Tenu aux dépens, le syndicat des copropriétaires sera en outre condamné à payer à Monsieur [W] [G], Monsieur [F] [G], Monsieur [B] [G], Monsieur [O] [G] la somme globale de 4.000 euros à ce titre.
— Sur l’exécution provisoire
Aux termes des articles 514 et suivants du code de procédure civile, dans leur rédaction issue du décret n°2019-1333 du 11 décembre 2019 et applicable aux instances introduites à compter du 1er janvier 2020, les décisions de première instance sont de droit exécutoires à titre provisoire à moins que la loi ou la décision rendue n’en dispose autrement.
Le juge peut écarter l’exécution provisoire de droit, en tout ou partie, s’il estime qu’elle est incompatible avec la nature de l’affaire.

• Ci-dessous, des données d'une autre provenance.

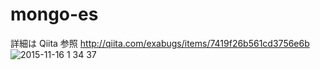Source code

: # mongo-es


詳細は Qiita 参照
http://qiita.com/exabugs/items/7419f26b561cd3756e6b
![2015-11-16 1 34 37](https://cloud.githubusercontent.com/assets/1234874/11169690/4590b3d8-8c02-11e5-8f65-ac89acf16526.png)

Il statue, d’office ou à la demande d’une partie, par décision spécialement motivée.
En l’espèce, la nature des condamnations prononcées et l’ancienneté du litige justifient que l’exécution provisoire de droit ne soit pas écartée.

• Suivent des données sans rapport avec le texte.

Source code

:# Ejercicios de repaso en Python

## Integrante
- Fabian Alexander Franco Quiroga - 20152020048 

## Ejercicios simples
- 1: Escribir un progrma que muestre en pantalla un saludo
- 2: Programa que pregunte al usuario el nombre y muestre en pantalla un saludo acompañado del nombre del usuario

Les parties seront déboutées du surplus de leurs demandes formées au titre des frais irrépétibles ainsi que leurs autres demandes plus amples ou contraires.
PAR CES MOTIFS
Le tribunal, statuant par un jugement contradictoire, en premier ressort, après débats en audience publique et par mise à disposition au greffe,
ANNULE les résolutions n° 14, 15, 16 et 17 de l’assemblée générale du 22 octobre 2020 ;
DEBOUTE Monsieur [W] [G], Monsieur [F] [G], Monsieur [B] [G], Monsieur [O] [G], de leur demande de voir déclarer adopté le modificatif annexé à la demande d’ordre du jour complémentaire présentée par Messieurs [G] le 3 mars 2018 ;
HOMOLOGUE le règlement de copropriété, l’état descriptif de division et la répartition des tantièmes et des charges élaborés selon « projet de modificatif au règlement de copropriété » établi par M. [T] [M], géomètre-expert en date de mars 2017 et telle que proposée dans les décisions 14, 15, 16 et 17 de l’assemblée générale du 22 octobre 2020 ;
DIT qu’il appartiendra au syndicat des copropriétaires de l’immeuble [Adresse 3], pris en la personne de son syndic, le Cabinet Habrial, de faire procéder aux formalités de publication du présent jugement et du règlement de copropriété/état descriptif de division comprenant l’état de répartition des charges présentement homologué, par le notaire de son choix, auprès du service de publicité foncière compétent ;
CONDAMNE le syndicat des copropriétaires de l’immeuble [Adresse 3], pris en la personne de son syndic, le Cabinet Habrial, à verser à Monsieur [W] [G], Monsieur [F] [G], Monsieur [B] [G], Monsieur [O] [G] la somme de 1.000 € chacun à titre de dommages et intérêts ;
CONDAMNE le syndicat des copropriétaires de l’immeuble [Adresse 3], pris en la personne de son syndic, le Cabinet Habrial, aux dépens d’instance avec autorisation donnée à Maître Etienne Kalck, avocat en ayant fait la demande, de recouvrer directement ceux dont elle a fait l’avance sans avoir reçu provision conformément à l’article 699 du code de procédure civile ;
CONDAMNE le syndicat des copropriétaires de l’immeuble [Adresse 3], pris en la personne de son syndic, le Cabinet Habrial, à payer à Monsieur [W] [G], Monsieur [F] [G], Monsieur [B] [G], Monsieur [O] [G], la somme globale de 4.000,00 € par application de l’article 700 du code de procédure civile ;
RAPPELLE que l’exécution provisoire du jugement est de droit ;
DEBOUTE les parties du surplus de leurs demandes formées au titre des dépens, de leur distraction et des frais irrépétibles ainsi que de leurs autres demandes.